Extracted records
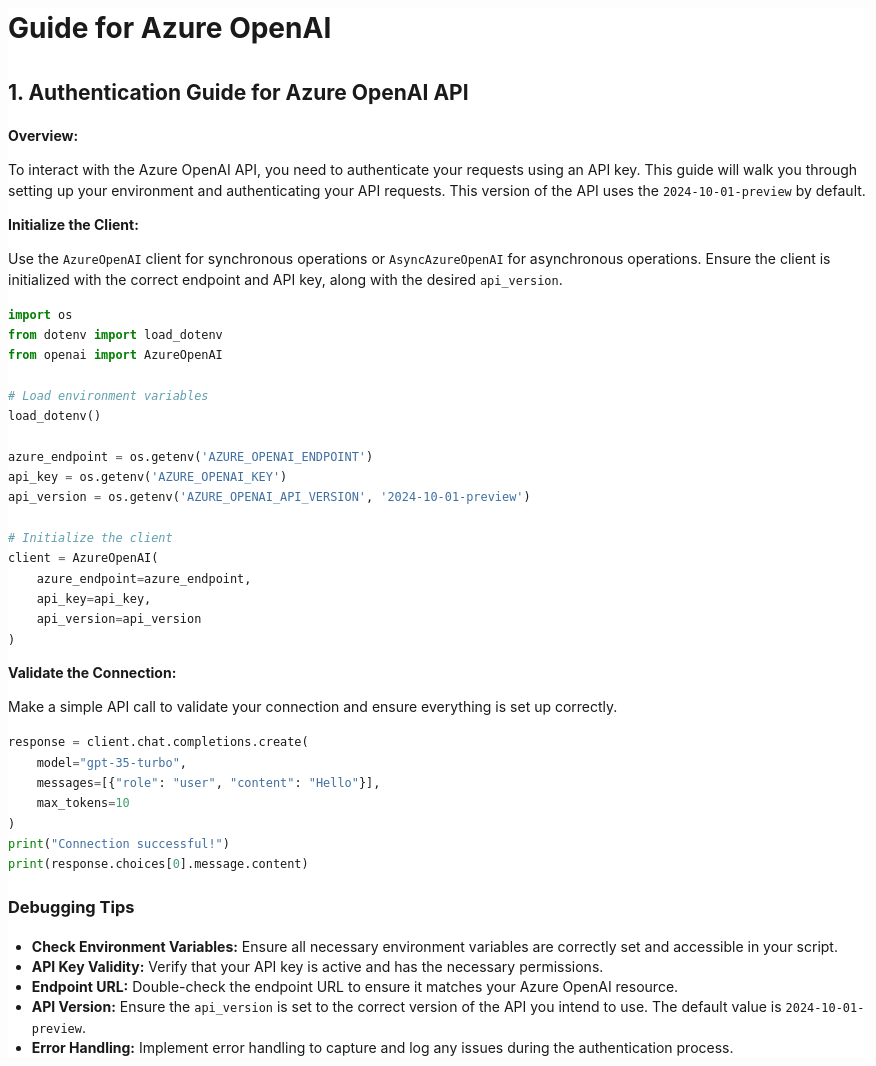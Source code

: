 # Guide for Azure OpenAI
## 1. Authentication Guide for Azure OpenAI API

**Overview:**

To interact with the Azure OpenAI API, you need to authenticate your requests using an API key. This guide will walk you through setting up your environment and authenticating your API requests. This version of the API uses the `2024-10-01-preview` by default.

**Initialize the Client:**

Use the `AzureOpenAI` client for synchronous operations or `AsyncAzureOpenAI` for asynchronous operations. Ensure the client is initialized with the correct endpoint and API key, along with the desired `api_version`.

```python
import os
from dotenv import load_dotenv
from openai import AzureOpenAI

# Load environment variables
load_dotenv()

azure_endpoint = os.getenv('AZURE_OPENAI_ENDPOINT')
api_key = os.getenv('AZURE_OPENAI_KEY')
api_version = os.getenv('AZURE_OPENAI_API_VERSION', '2024-10-01-preview')

# Initialize the client
client = AzureOpenAI(
    azure_endpoint=azure_endpoint,
    api_key=api_key,
    api_version=api_version
)
```

**Validate the Connection:**

Make a simple API call to validate your connection and ensure everything is set up correctly.

```python
response = client.chat.completions.create(
    model="gpt-35-turbo",
    messages=[{"role": "user", "content": "Hello"}],
    max_tokens=10
)
print("Connection successful!")
print(response.choices[0].message.content)
```

### Debugging Tips

* **Check Environment Variables:** Ensure all necessary environment variables are correctly set and accessible in your script.
* **API Key Validity:** Verify that your API key is active and has the necessary permissions.
* **Endpoint URL:** Double-check the endpoint URL to ensure it matches your Azure OpenAI resource.
* **API Version:** Ensure the `api_version` is set to the correct version of the API you intend to use. The default value is `2024-10-01-preview`.
* **Error Handling:** Implement error handling to capture and log any issues during the authentication process.
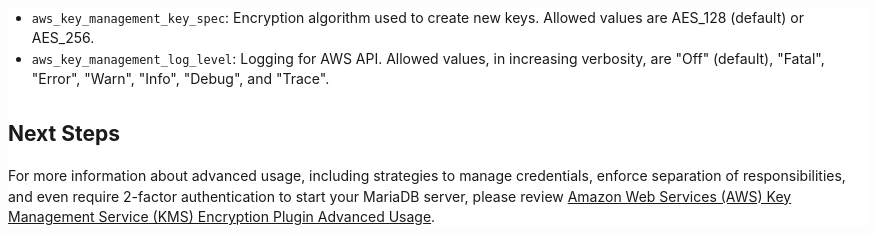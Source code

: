 
* `aws_key_management_key_spec`: Encryption algorithm used to create new keys. Allowed values are AES_128 (default) or AES_256.
* `aws_key_management_log_level`: Logging for AWS API. Allowed values, in increasing verbosity, are "Off" (default), "Fatal", "Error", "Warn", "Info", "Debug", and "Trace".


## Next Steps


For more information about advanced usage, including strategies to manage credentials, enforce separation of responsibilities, and even require 2-factor authentication to start your MariaDB server, please review [Amazon Web Services (AWS) Key Management Service (KMS) Encryption Plugin Advanced Usage](aws-key-management-encryption-plugin-advanced-usage.md).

Exercise goal -> Show every line in the entries where the string "Allowed" occurs.

Solution to this problem ->
* `aws_key_management_key_spec`: Encryption algorithm used to create new keys. Allowed values are AES_128 (default) or AES_256.
* `aws_key_management_log_level`: Logging for AWS API. Allowed values, in increasing verbosity, are "Off" (default), "Fatal", "Error", "Warn", "Info", "Debug", and "Trace".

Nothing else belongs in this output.